When Missouri business leader Arvin Gottlieb passed away, he left generous funding—and a group of dedicated friends—to support causes close to his heart.
“Arvin and I were very close friends,” says Barton Cohen, MBA, a trustee of the Arvin Gottlieb Charitable Foundation. “We had a serendipitous meeting in the early 1980s and became tight friends, and eventually even became business partners.”
Sadly, Gottlieb suffered from a congenital heart condition that necessitated a heart transplant. Gottlieb’s body rejected the first transplant, and then a second transplant. As he got sicker, Gottlieb made his wishes clear: He wanted his financial success to benefit the arts, the sciences, and health and human services efforts for years to come. He passed away in 1992, but his legacy lives on through the generosity of the Arvin Gottlieb Charitable Foundation.
Cohen and his fellow trustees have grown the foundation through prudent investment, and they’ve worked to identify important philanthropic causes. Their projects include funding the construction of the world-class Arvin Gottlieb Planetarium in Kansas City, Missouri, and establishing the Arvin Gottlieb Endowed Chair for Advanced Heart Failure and Cardiac Transplant at Saint Luke’s Mid America Heart Institute.
The Arvin Gottlieb Charitable Foundation first began supporting La Jolla Institute for Immunology (LJI) with donations toward heart disease research at the Institute. In 2020, Cohen, a former LJI Board Member, learned of LJI scientists working around the clock to study COVID-19 and the body’s response to SARS-CoV-2. To accelerate this research, the scientists needed a laboratory with special safeguards against viral contamination—they needed a Biosafety Level 3 (BSL-3) laboratory. The Arvin Gottlieb Charitable Foundation wanted to give it to them.
“We understood that LJI scientists were working on the outer frontier of immunology, in a very good sense.”
Arvin Gottlieb Charitable Foundation Trustee Barton Cohen, MBA
With philanthropic support from the Arvin Gottlieb Charitable Foundation, the GHR Foundation, the London Stock Exchange Foundation, and individual donors, LJI opened the Infectious Disease Exploration and Abatement (IDEA) Facility just one year later. This BSL-3 facility has already proven incredibly valuable for LJI scientists.
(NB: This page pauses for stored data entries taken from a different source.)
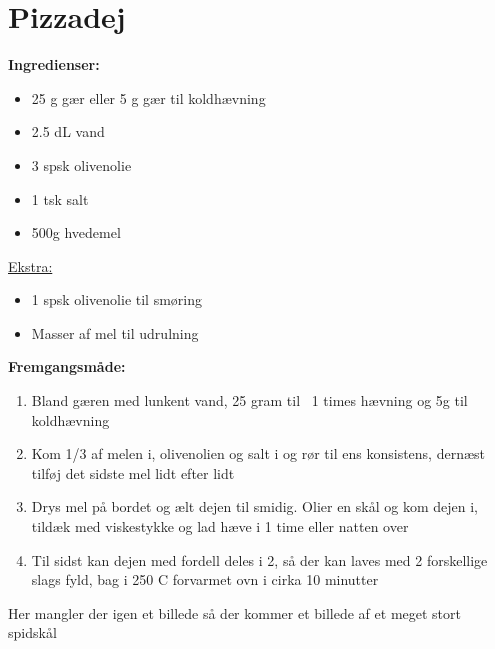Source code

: \documentclass{book}
\begin{document}
\newpage {}
\newpage \section{Pizzadej}
\begin{minipage}[t]{0.5\textwidth}
\textbf{Ingredienser:}
\begin{itemize}
    \item 25 g gær eller 5 g gær til koldhævning
    \item 2.5 dL vand
    \item 3 spsk olivenolie
    \item 1 tsk salt
    \item 500g hvedemel
\end{itemize}
\underline{Ekstra:}
    \begin{itemize}
        \item  1 spsk olivenolie til smøring
        \item Masser af mel til udrulning
    \end{itemize}
\end{minipage}
\begin{minipage}[t]{0.5\textwidth}
\textbf{Fremgangsmåde:}
\begin{enumerate}
    \item Bland gæren med lunkent vand, 25 gram til ~1 times hævning og 5g til koldhævning
    \item Kom 1/3 af melen i, olivenolien og salt i og rør til ens konsistens, dernæst tilføj det sidste mel lidt efter lidt
    \item Drys mel på bordet og ælt dejen til smidig. Olier en skål og kom dejen i, tildæk med viskestykke og lad hæve i 1 time eller natten over
    \item Til sidst kan dejen med fordell deles i 2, så der kan laves med 2 forskellige slags fyld, bag i 250 \degree C forvarmet ovn i cirka 10 minutter 
\end{enumerate}
\end{minipage}
\newpage 
Her mangler der igen et billede så der kommer et billede af et meget stort spidskål 
\end{document}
In January 2024, Cohen visited the Institute and toured the BSL-3 facility while it was closed for its annual recertification. While there, he met with researchers who rely on the facility. The researchers had some news for Cohen—they were about to publish an exciting T cell discovery. They had uncovered the first direct evidence that T cells that fight common-cold coronaviruses can “cross-react” to the closely related SARS-CoV-2 virus. This research is an encouraging step toward devising a “pan-coronavirus” vaccine that trains T cells to protect the body from many kinds of coronaviruses. [Read article: Common cold or COVID-19? Some T cells are ready to combat both]
Cohen calls the development “heartwarming.” He says the Arvin Gottlieb Charitable Foundation continues to support LJI because of the unique projects led by scientists who use the BSL-3. “Important research is being done in that facility,” says Cohen. “We feel like—from a foundation standpoint—that we’re making a significant contribution to science.”
The Arvin Gottlieb Charitable Foundation has doubled down on its support, providing a new multiyear grant to support the operations of this critical facility for the next several years. The BSL-3 will support investigations into a variety of contagious zoonotic pathogens, including chikungunya virus, Japanese encephalitis virus, and Powassan virus.